En Europe occidentale, les changements seront sans doute plus radicaux. La première division blindée de l’US Army pourrait ainsi ne pas regagner son cantonnement en Allemagne après son départ d’Irak. D’autres unités pourraient être redéployées plus à l’Est, en Pologne par exemple. La Bulgarie et la Roumanie pourraient quant à elles mettre à la disposition des forces américaines des installations portuaires et aéroportuaires sur la mer Noire – à proximité de ces foyers d’instabilité que sont le Caucase, l’Asie centrale et le Moyen-Orient.
Les compétences du commandement américain en Europe s’étendent à l’Afrique, où, là aussi, des bouleversements sont en cours. Depuis plusieurs mois, 1 800 soldats américains sont stationnés dans une ancienne base militaire française à Djibouti, où ils assument la responsabilité de la lutte antiterroriste dans la Corne. Le Pentagone est à la recherche d’un arrangement du même ordre en Afrique de l’Ouest. Dakar et Accra sont les possibilités les plus fréquemment évoquées.
Par ailleurs, les États-Unis ont achevé le retrait de leurs forces d’Arabie saoudite, où ne se trouvent plus qu’une poignée de conseillers militaires. Le commandement opérationnel pour la région du Golfe a été transféré au Qatar. En Asie centrale, les bases dont les Américains avaient obtenu l’usage lors du déclenchement de l’intervention en Afghanistan pourraient se révéler très utiles, à l’avenir, pour lutter contre le terrorisme et, pourquoi pas, contrarier la montée en puissance de la Chine.

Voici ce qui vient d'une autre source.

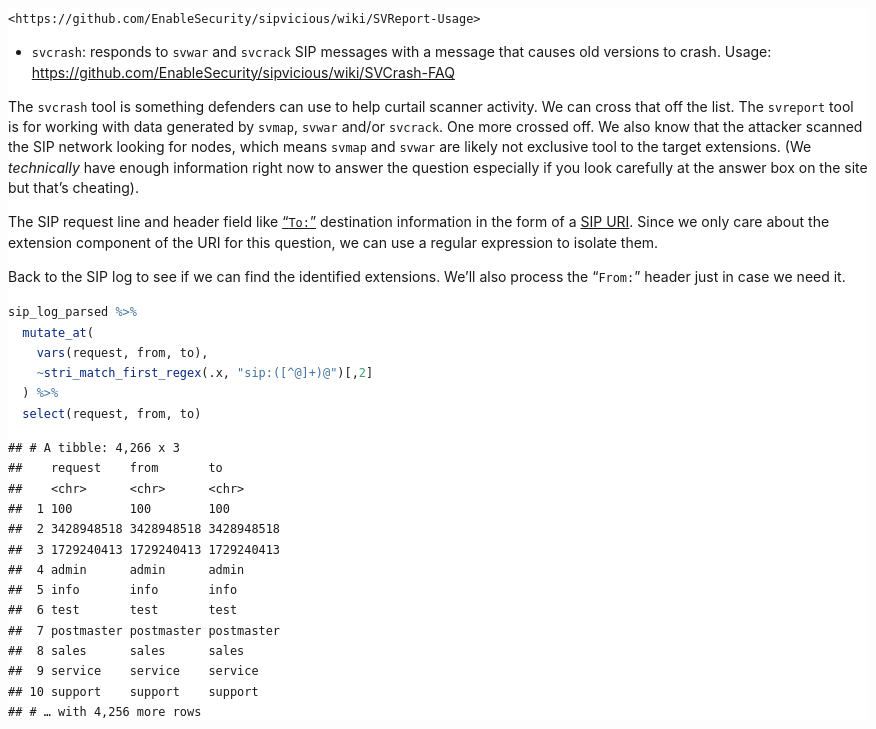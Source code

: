     <https://github.com/EnableSecurity/sipvicious/wiki/SVReport-Usage>
-   `svcrash`: responds to `svwar` and `svcrack` SIP messages with a
    message that causes old versions to crash. Usage:
    <https://github.com/EnableSecurity/sipvicious/wiki/SVCrash-FAQ>

The `svcrash` tool is something defenders can use to help curtail
scanner activity. We can cross that off the list. The `svreport` tool is
for working with data generated by `svmap`, `svwar` and/or `svcrack`.
One more crossed off. We also know that the attacker scanned the SIP
network looking for nodes, which means `svmap` and `svwar` are likely
not exclusive tool to the target extensions. (We *technically* have
enough information right now to answer the question especially if you
look carefully at the answer box on the site but that’s cheating).

The SIP request line and header field like
[“`To:`”](https://www.rfc-editor.org/rfc/rfc3261.html#section-8.1.1.2)
destination information in the form of a [SIP
URI](https://www.rfc-editor.org/rfc/rfc3261.html#section-19.1). Since we
only care about the extension component of the URI for this question, we
can use a regular expression to isolate them.

Back to the SIP log to see if we can find the identified extensions.
We’ll also process the “`From:`” header just in case we need it.

``` r
sip_log_parsed %>% 
  mutate_at(
    vars(request, from, to),
    ~stri_match_first_regex(.x, "sip:([^@]+)@")[,2]
  ) %>% 
  select(request, from, to)
```

    ## # A tibble: 4,266 x 3
    ##    request    from       to        
    ##    <chr>      <chr>      <chr>     
    ##  1 100        100        100       
    ##  2 3428948518 3428948518 3428948518
    ##  3 1729240413 1729240413 1729240413
    ##  4 admin      admin      admin     
    ##  5 info       info       info      
    ##  6 test       test       test      
    ##  7 postmaster postmaster postmaster
    ##  8 sales      sales      sales     
    ##  9 service    service    service   
    ## 10 support    support    support   
    ## # … with 4,256 more rows
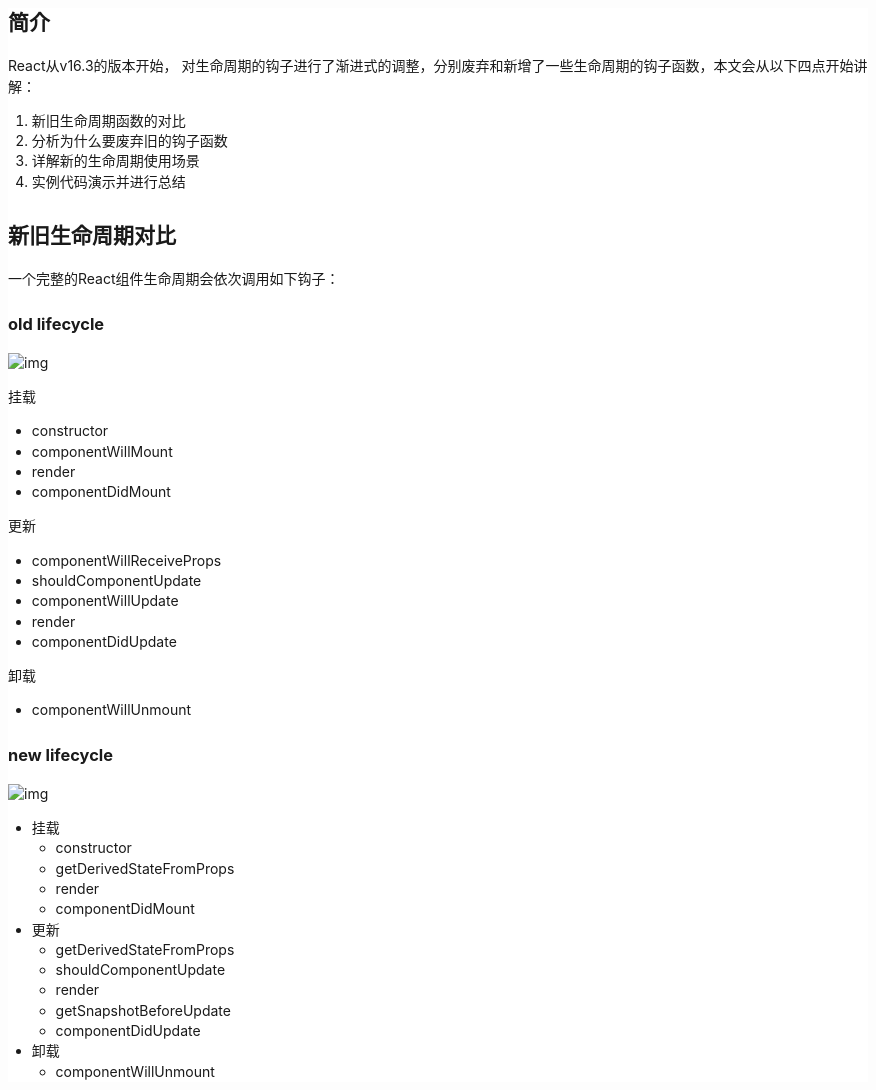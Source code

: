 ## 简介

React从v16.3的版本开始， 对生命周期的钩子进行了渐进式的调整，分别废弃和新增了一些生命周期的钩子函数，本文会从以下四点开始讲解：

1. 新旧生命周期函数的对比
2. 分析为什么要废弃旧的钩子函数
3. 详解新的生命周期使用场景
4. 实例代码演示并进行总结

## 新旧生命周期对比

一个完整的React组件生命周期会依次调用如下钩子：

### old lifecycle

![img](https://p6-juejin.byteimg.com/tos-cn-i-k3u1fbpfcp/e12b2e35c8444f19b795b27e38f4c149~tplv-k3u1fbpfcp-zoom-in-crop-mark:1304:0:0:0.awebp)

挂载

- constructor
- componentWillMount
- render
- componentDidMount

更新

- componentWillReceiveProps
- shouldComponentUpdate
- componentWillUpdate
- render
- componentDidUpdate

卸载

- componentWillUnmount

### new lifecycle

![img](https://p6-juejin.byteimg.com/tos-cn-i-k3u1fbpfcp/a7d8676f379d4d96bbf0ebd9a8528594~tplv-k3u1fbpfcp-zoom-in-crop-mark:1304:0:0:0.awebp)

- 挂载
  - constructor
  - getDerivedStateFromProps
  - render
  - componentDidMount
- 更新
  - getDerivedStateFromProps
  - shouldComponentUpdate
  - render
  - getSnapshotBeforeUpdate
  - componentDidUpdate
- 卸载
  - componentWillUnmount
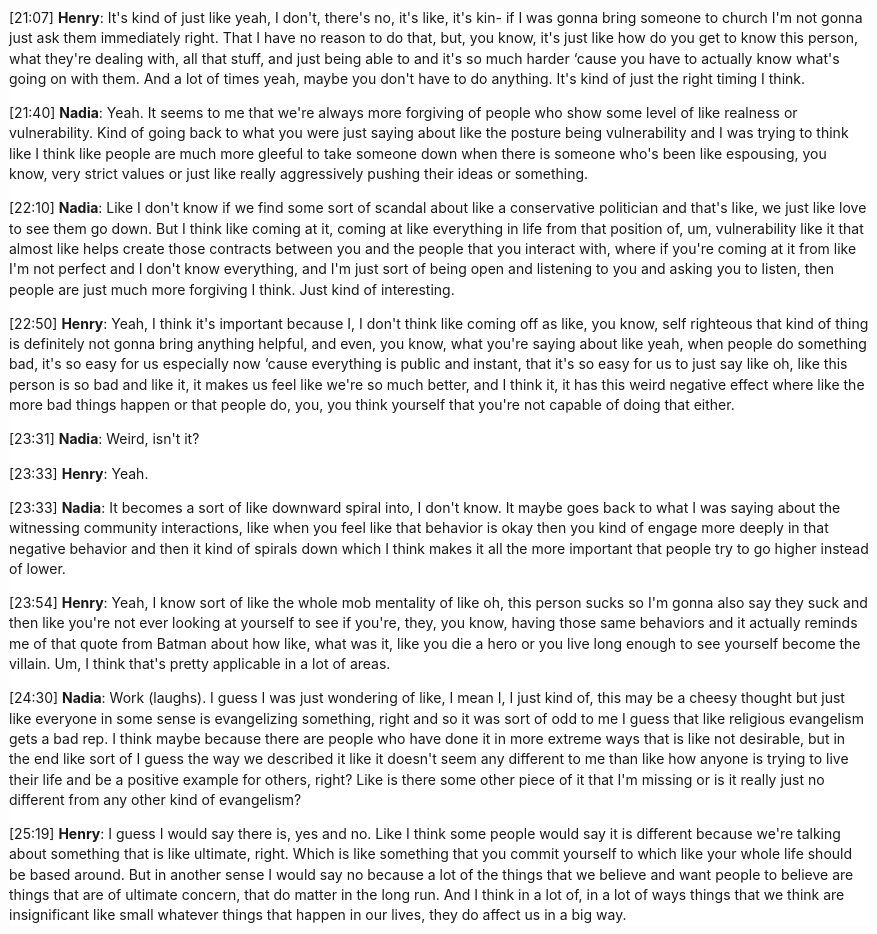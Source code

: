 [21:07] **Henry**: It's kind of just like yeah, I don't, there's no, it's like, it's kin- if I was gonna bring someone to church I'm not gonna just ask them immediately right. That I have no reason to do that, but, you know, it's just like how do you get to know this person, what they're dealing with, all that stuff, and just being able to and it's so much harder ‘cause you have to actually know what's going on with them. And a lot of times yeah, maybe you don't have to do anything. It's kind of just the right timing I think.

[21:40] **Nadia**: Yeah. It seems to me that we're always more forgiving of people who show some level of like realness or vulnerability. Kind of going back to what you were just saying about like the posture being vulnerability and I was trying to think like I think like people are much more gleeful to take someone down when there is someone who's been like espousing, you know, very strict values or just like really aggressively pushing their ideas or something.

[22:10] **Nadia**: Like I don't know if we find some sort of scandal about like a conservative politician and that's like, we just like love to see them go down. But I think like coming at it, coming at like everything in life from that position of, um, vulnerability like it that almost like helps create those contracts between you and the people that you interact with, where if you're coming at it from like I'm not perfect and I don't know everything, and I'm just sort of being open and listening to you and asking you to listen, then people are just much more forgiving I think. Just kind of interesting.

[22:50] **Henry**: Yeah, I think it's important because I, I don't think like coming off as like, you know, self righteous that kind of thing is definitely not gonna bring anything helpful, and even, you know, what you're saying about like yeah, when people do something bad, it's so easy for us especially now ‘cause everything is public and instant, that it's so easy for us to just say like oh, like this person is so bad and like it, it makes us feel like we're so much better, and I think it, it has this weird negative effect where like the more bad things happen or that people do, you, you think yourself that you're not capable of doing that either.

[23:31] **Nadia**: Weird, isn't it?

[23:33] **Henry**: Yeah.

[23:33] **Nadia**: It becomes a sort of like downward spiral into, I don't know. It maybe goes back to what I was saying about the witnessing community interactions, like when you feel like that behavior is okay then you kind of engage more deeply in that negative behavior and then it kind of spirals down which I think makes it all the more important that people try to go higher instead of lower.

[23:54] **Henry**: Yeah, I know sort of like the whole mob mentality of like oh, this person sucks so I'm gonna also say they suck and then like you're not ever looking at yourself to see if you're, they, you know, having those same behaviors and it actually reminds me of that quote from Batman about how like, what was it, like you die a hero or you live long enough to see yourself become the villain. Um, I think that's pretty applicable in a lot of areas.

[24:30] **Nadia**: Work (laughs). I guess I was just wondering of like, I mean I, I just kind of, this may be a cheesy thought but just like everyone in some sense is evangelizing something, right and so it was sort of odd to me I guess that like religious evangelism gets a bad rep. I think maybe because there are people who have done it in more extreme ways that is like not desirable, but in the end like sort of I guess the way we described it like it doesn't seem any different to me than like how anyone is trying to live their life and be a positive example for others, right? Like is there some other piece of it that I'm missing or is it really just no different from any other kind of evangelism?

[25:19] **Henry**: I guess I would say there is, yes and no. Like I think some people would say it is different because we're talking about something that is like ultimate, right. Which is like something that you commit yourself to which like your whole life should be based around. But in another sense I would say no because a lot of the things that we believe and want people to believe are things that are of ultimate concern, that do matter in the long run. And I think in a lot of, in a lot of ways things that we think are insignificant like small whatever things that happen in our lives, they do affect us in a big way.
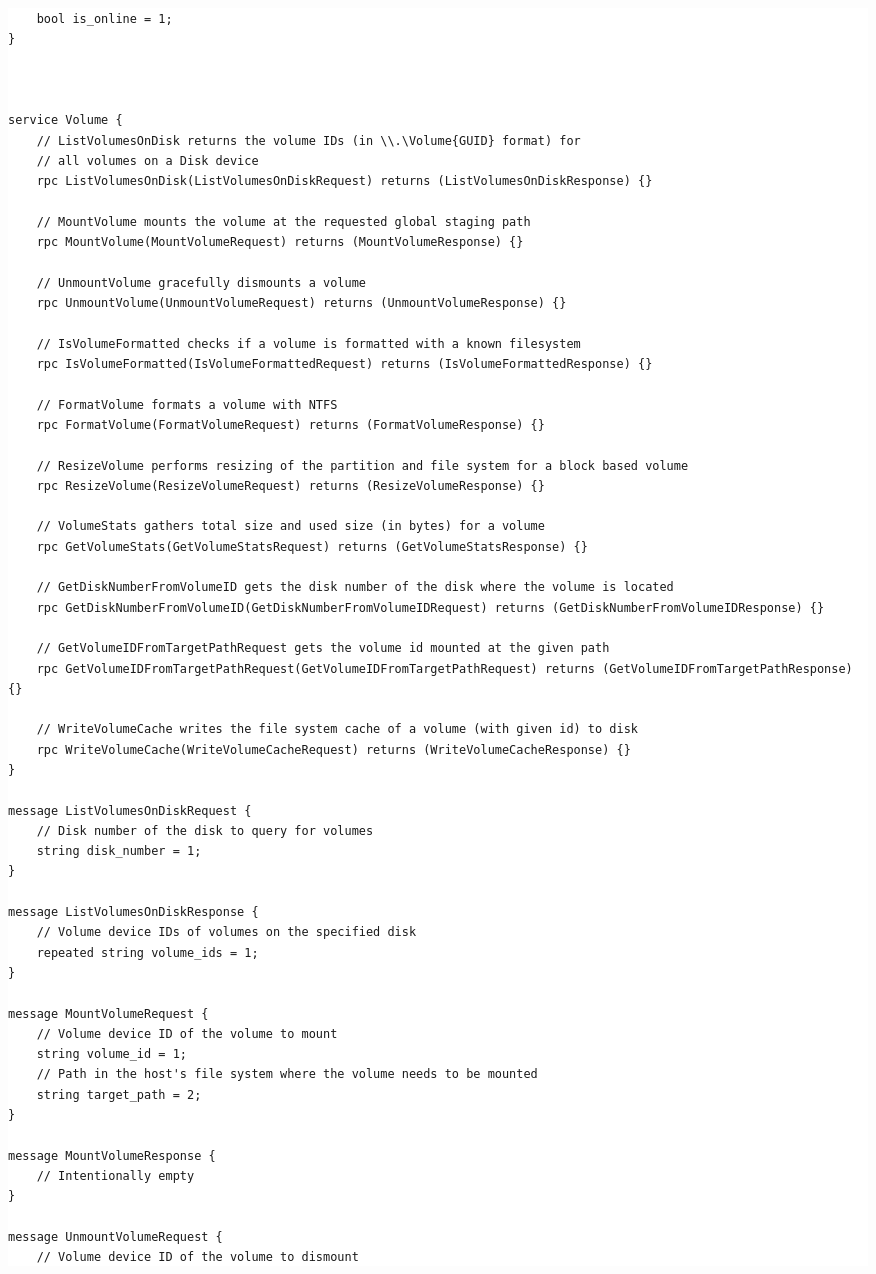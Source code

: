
 ```
    bool is_online = 1;
}



service Volume {
    // ListVolumesOnDisk returns the volume IDs (in \\.\Volume{GUID} format) for
    // all volumes on a Disk device
    rpc ListVolumesOnDisk(ListVolumesOnDiskRequest) returns (ListVolumesOnDiskResponse) {}

    // MountVolume mounts the volume at the requested global staging path
    rpc MountVolume(MountVolumeRequest) returns (MountVolumeResponse) {}

    // UnmountVolume gracefully dismounts a volume
    rpc UnmountVolume(UnmountVolumeRequest) returns (UnmountVolumeResponse) {}

    // IsVolumeFormatted checks if a volume is formatted with a known filesystem
    rpc IsVolumeFormatted(IsVolumeFormattedRequest) returns (IsVolumeFormattedResponse) {}

    // FormatVolume formats a volume with NTFS
    rpc FormatVolume(FormatVolumeRequest) returns (FormatVolumeResponse) {}

    // ResizeVolume performs resizing of the partition and file system for a block based volume
    rpc ResizeVolume(ResizeVolumeRequest) returns (ResizeVolumeResponse) {}

    // VolumeStats gathers total size and used size (in bytes) for a volume
    rpc GetVolumeStats(GetVolumeStatsRequest) returns (GetVolumeStatsResponse) {}

    // GetDiskNumberFromVolumeID gets the disk number of the disk where the volume is located
    rpc GetDiskNumberFromVolumeID(GetDiskNumberFromVolumeIDRequest) returns (GetDiskNumberFromVolumeIDResponse) {}

    // GetVolumeIDFromTargetPathRequest gets the volume id mounted at the given path
    rpc GetVolumeIDFromTargetPathRequest(GetVolumeIDFromTargetPathRequest) returns (GetVolumeIDFromTargetPathResponse) {}

    // WriteVolumeCache writes the file system cache of a volume (with given id) to disk
    rpc WriteVolumeCache(WriteVolumeCacheRequest) returns (WriteVolumeCacheResponse) {}
}

message ListVolumesOnDiskRequest {
    // Disk number of the disk to query for volumes
    string disk_number = 1;
}

message ListVolumesOnDiskResponse {
    // Volume device IDs of volumes on the specified disk
    repeated string volume_ids = 1;
}

message MountVolumeRequest {
    // Volume device ID of the volume to mount
    string volume_id = 1;
    // Path in the host's file system where the volume needs to be mounted
    string target_path = 2;
}

message MountVolumeResponse {
    // Intentionally empty
}

message UnmountVolumeRequest {
    // Volume device ID of the volume to dismount
```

Déliquescence de l’État, radicalisme islamiste et trafic de drogue : tels sont, selon le Pentagone, les trois principaux facteurs d’insécurité. Sur la carte du monde, les pays victimes de l’un ou l’autre de ces fléaux forment un « arc d’instabilité » allant de l’Amérique du Sud à l’Asie du Sud-Est, en passant par la majeure partie de l’Afrique, les Balkans, le Caucase, le Moyen-Orient et l’Asie centrale. Le contrôle d’une zone aussi étendue par des moyens classiques nécessitant des effectifs énormes dont elle ne dispose pas, l’hyperpuissance américaine a choisi de privilégier la mobilité et la rapidité de réaction. La structure qu’elle s’apprête à mettre en place doit lui permettre de frapper n’importe où. Vite et fort.
Ces bouleversements stratégiques ont évidemment des conséquences politiques. La sauvegarde de la « stabilité régionale » – ce credo de l’ère Clinton – n’est plus vraiment d’actualité. Désormais, les forces armées à l’étranger sont davantage conçues comme « un instrument de changement politique ». On se croirait revenu un siècle en arrière !

* New Battle Stations ? par Kurt M. Campbell et Celeste Johnson Ward, Foreign Affairs, volume 82, n° 5 (septembre-octobre 2003).